PROBLEM TO WORK ON:
Write out every line below that contains "platform".

DATA:
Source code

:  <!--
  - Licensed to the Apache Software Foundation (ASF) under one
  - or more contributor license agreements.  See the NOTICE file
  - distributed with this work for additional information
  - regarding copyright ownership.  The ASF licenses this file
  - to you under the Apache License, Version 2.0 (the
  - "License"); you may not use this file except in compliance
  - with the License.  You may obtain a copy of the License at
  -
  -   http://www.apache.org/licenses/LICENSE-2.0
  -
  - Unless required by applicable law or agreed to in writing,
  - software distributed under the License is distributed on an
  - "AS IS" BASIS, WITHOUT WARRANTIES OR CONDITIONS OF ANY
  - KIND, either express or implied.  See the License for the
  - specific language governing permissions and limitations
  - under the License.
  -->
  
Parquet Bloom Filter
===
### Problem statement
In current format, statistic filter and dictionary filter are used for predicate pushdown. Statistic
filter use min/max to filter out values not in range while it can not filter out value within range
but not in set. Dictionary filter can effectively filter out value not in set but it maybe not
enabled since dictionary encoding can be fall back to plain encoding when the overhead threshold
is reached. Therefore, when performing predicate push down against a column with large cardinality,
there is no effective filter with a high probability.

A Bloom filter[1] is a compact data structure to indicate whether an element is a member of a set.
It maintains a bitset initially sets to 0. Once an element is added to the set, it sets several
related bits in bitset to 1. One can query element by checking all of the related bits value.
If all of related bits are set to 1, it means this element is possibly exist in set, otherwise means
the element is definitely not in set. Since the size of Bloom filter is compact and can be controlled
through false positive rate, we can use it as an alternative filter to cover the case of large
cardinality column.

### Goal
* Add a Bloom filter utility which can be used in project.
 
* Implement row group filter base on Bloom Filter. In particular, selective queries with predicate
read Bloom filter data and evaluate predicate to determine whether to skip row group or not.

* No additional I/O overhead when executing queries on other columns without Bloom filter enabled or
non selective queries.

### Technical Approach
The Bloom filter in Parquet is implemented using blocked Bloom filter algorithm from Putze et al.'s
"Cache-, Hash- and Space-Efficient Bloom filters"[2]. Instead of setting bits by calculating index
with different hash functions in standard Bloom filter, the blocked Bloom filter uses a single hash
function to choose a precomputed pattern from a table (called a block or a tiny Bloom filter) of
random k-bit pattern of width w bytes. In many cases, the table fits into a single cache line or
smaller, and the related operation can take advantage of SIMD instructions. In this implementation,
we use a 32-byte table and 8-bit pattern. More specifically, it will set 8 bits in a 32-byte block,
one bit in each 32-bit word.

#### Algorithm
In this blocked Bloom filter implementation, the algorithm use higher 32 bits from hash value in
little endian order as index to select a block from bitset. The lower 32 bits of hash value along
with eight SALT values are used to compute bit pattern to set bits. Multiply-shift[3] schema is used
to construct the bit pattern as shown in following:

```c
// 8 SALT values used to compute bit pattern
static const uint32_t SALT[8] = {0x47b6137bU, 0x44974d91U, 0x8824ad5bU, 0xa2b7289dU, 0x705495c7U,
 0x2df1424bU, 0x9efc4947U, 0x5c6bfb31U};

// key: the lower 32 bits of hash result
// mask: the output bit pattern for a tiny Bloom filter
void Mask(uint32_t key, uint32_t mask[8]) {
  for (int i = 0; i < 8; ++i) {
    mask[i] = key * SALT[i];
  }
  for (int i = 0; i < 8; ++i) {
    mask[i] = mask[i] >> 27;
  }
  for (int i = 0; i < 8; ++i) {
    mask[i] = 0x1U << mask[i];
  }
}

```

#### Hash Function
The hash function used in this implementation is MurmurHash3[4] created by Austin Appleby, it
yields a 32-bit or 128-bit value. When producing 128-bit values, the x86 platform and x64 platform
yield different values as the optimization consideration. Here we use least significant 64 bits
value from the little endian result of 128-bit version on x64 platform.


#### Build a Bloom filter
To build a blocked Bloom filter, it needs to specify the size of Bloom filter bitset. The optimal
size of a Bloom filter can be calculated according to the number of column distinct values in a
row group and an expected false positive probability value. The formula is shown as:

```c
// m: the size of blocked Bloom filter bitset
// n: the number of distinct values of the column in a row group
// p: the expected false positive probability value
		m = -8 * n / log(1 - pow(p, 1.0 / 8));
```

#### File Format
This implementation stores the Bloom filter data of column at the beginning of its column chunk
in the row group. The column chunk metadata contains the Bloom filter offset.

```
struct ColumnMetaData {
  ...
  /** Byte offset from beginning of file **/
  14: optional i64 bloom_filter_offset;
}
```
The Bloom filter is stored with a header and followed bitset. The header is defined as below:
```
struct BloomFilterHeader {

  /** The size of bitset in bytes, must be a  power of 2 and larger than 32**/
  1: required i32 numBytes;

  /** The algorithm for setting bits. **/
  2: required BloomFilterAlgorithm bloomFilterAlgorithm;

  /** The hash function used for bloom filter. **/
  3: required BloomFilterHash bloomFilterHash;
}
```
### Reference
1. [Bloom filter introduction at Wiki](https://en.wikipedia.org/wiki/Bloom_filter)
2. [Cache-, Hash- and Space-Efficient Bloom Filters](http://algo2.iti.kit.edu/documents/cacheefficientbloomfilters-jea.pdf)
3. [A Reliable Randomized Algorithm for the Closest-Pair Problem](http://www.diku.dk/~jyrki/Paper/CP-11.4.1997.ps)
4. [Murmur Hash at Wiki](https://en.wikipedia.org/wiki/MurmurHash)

...

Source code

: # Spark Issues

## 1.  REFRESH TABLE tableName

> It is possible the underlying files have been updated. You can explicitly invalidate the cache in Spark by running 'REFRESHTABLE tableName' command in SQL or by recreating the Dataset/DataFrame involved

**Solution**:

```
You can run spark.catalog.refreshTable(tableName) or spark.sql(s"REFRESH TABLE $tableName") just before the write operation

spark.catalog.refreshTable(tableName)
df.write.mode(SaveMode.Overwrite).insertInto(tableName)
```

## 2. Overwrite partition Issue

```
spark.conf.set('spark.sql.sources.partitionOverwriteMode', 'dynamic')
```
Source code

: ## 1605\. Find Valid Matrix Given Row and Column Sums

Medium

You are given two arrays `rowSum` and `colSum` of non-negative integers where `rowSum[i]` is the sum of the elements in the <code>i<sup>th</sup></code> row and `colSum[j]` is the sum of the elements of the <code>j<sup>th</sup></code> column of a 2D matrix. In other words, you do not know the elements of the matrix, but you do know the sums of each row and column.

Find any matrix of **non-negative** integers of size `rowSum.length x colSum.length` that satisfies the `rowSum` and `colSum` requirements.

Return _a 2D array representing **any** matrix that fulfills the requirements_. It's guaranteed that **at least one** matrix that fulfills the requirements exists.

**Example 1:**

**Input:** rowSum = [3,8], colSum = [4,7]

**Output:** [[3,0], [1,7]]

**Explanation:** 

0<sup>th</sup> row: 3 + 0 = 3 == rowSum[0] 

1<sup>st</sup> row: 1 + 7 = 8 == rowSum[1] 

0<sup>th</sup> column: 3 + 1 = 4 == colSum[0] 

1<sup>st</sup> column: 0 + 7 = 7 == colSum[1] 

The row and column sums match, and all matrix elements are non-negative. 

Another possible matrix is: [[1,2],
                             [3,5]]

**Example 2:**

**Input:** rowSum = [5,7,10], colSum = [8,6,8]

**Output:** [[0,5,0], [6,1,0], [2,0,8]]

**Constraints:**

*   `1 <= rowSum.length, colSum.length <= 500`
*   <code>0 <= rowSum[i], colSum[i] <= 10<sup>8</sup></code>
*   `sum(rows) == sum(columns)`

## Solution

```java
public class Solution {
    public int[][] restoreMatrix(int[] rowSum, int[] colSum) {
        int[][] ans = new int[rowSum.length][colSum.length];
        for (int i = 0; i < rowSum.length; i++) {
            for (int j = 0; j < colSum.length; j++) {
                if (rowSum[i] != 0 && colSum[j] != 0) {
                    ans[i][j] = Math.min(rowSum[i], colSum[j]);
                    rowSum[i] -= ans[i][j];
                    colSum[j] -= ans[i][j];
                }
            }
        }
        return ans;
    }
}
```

RESPONSE TO THIS TASK:
yields a 32-bit or 128-bit value. When producing 128-bit values, the x86 platform and x64 platform
value from the little endian result of 128-bit version on x64 platform.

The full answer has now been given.